NOTICE: Motions for reconsideration must be physically received in our clerk’s office within ten days of the date of decision to be deemed timely filed. https://www.gaappeals.us/rules
September 2, 2022
In the Court of Appeals of Georgia A22A1020. MANOR v. THE STATE.
MCFADDEN, Presiding Judge.
After a jury trial, Martel Manor was convicted of possession of marijuana with
intent to distribute, possession of oxycodone, fleeing or attempting to elude a police
officer, and reckless driving. Manor appeals, enumerating that the trial court
committed plain error in admitting test results of the alleged marijuana because the
state failed to establish a chain of custody of the substance tested and that his trial
counsel was ineffective in failing to raise such a chain of custody objection. The state
concedes reversible error as to both of Manor’s enumerations, acknowledging that it
failed to prove a chain of custody of the alleged marijuana and that Manor’s trial
counsel was ineffective in not raising a chain of custody objection. We agree with the
state’s concession of error as to the first enumeration, so we reverse Manor’s marijuana conviction on that basis, and we therefore need not reach the additional
claim of ineffective assistance of counsel. We also do not consider Manor’s other
convictions since they have not been addressed on appeal.
Although the state has conceded error, this court still must determine for itself
whether error exists. Collins v. State, 266 Ga. App. 871, 874 (2) (601 SE2d 111)

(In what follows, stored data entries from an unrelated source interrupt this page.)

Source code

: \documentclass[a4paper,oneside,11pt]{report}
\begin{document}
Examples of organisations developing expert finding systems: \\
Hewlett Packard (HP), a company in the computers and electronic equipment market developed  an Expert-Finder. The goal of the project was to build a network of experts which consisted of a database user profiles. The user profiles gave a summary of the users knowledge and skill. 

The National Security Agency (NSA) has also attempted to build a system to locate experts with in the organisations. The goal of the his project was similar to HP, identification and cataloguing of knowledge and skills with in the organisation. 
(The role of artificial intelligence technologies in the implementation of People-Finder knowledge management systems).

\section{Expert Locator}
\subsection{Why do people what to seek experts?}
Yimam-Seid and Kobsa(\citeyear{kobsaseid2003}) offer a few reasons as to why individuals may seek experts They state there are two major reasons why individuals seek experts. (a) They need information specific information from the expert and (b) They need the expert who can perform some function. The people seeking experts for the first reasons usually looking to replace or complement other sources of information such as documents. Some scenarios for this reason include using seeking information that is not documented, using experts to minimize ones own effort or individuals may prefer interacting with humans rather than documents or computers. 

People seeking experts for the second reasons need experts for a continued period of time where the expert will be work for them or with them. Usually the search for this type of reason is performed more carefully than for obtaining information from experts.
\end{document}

(2004). With regard to Manor’s first enumeration, we agree that the trial court erred
in admitting the test results of the alleged marijuana absent proof of a chain of
custody.
To establish the chain of custody of a fungible substance like [marijuana], the [s]tate must establish the identity and integrity of the [substance]. The proponent must show that the [substance] tested at the crime lab, for example, is the same as that seized from the accused. The proponent also must show that the drugs . . . were neither tampered with nor corrupted during their travels from crime scene to evidence room to laboratory to courtroom. Proving the chain of custody for fungible evidence means accounting for the safekeeping and transportation of the evidence from seizure to trial.

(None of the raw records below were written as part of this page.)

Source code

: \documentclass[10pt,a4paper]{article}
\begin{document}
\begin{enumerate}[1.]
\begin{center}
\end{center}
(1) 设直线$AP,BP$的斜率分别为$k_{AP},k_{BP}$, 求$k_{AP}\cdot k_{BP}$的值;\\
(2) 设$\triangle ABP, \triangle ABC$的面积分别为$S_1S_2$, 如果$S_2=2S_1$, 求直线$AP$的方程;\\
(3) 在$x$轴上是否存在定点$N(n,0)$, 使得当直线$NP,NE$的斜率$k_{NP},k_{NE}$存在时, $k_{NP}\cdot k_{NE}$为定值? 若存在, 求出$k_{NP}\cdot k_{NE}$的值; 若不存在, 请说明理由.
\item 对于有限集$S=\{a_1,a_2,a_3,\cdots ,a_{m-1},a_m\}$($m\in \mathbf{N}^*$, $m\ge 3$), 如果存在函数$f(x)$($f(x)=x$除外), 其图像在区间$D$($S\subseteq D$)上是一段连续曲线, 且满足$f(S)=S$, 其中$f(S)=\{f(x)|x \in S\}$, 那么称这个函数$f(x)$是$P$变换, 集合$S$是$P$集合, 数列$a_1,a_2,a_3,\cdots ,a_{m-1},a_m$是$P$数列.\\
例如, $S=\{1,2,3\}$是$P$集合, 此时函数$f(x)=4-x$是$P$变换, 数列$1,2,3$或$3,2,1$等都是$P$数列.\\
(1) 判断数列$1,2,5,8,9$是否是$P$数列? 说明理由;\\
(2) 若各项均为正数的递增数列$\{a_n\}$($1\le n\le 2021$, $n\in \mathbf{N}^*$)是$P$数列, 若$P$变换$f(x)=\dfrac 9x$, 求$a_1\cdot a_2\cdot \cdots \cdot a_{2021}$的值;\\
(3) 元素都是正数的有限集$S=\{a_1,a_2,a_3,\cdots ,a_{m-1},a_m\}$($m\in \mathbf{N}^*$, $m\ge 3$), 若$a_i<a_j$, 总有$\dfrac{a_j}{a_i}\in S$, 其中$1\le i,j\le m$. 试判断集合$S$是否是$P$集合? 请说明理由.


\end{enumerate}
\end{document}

Phillips v. Williams, 276 Ga. 691, 691-692 (583 SE2d 4) (2003) (citations and
punctuation omitted).
In this case, the state failed to establish a chain of custody accounting for the
safekeeping and transport of the alleged marijuana sample that was tested. “Since the
suspected marijuana . . . [was a] fungible item[], i.e., [it was] not identifiable by [its]
2 own characteristic appearance, the test results were not admissible and had no
probative value absent other evidence sufficient to show with reasonable certainty
that the substance tested was the same as the substance seized.” Meeks v. State, 150
Ga. App. 170, 171 (257 SE2d 27) (1979). Because the state has made no showing of
such other evidence, “the results of the [marijuana] test [were] therefore
inadmissible.” Warner v. State, 277 Ga. App. 421, 423 (1) (626 SE2d 620) (2006),
overruled in part on other grounds by White v. State, 305 Ga. 111, 118-119 (2) (823
SE2d 794) (2019). Compare Horne v. State, 318 Ga. App. 484, 487-488 (2) (733
SE2d 487) (2012) (chain of custody requirement for seized cocaine was satisfied
where “the evidence showed with reasonable certainty that the substance tested was
the same as that seized”). The trial court’s admission of the evidence of the test
results, which likely affected the outcome of the trial proceedings on the charge for
possession of marijuana with intent to distribute, constituted plain error. See Gates
v. State, 298 Ga. 324, 326-327 (3) (781 SE2d 772) (2016). We therefore reverse
Manor’s conviction on that marijuana charge.
Judgment reversed in part. Gobeil and Land, JJ., concur.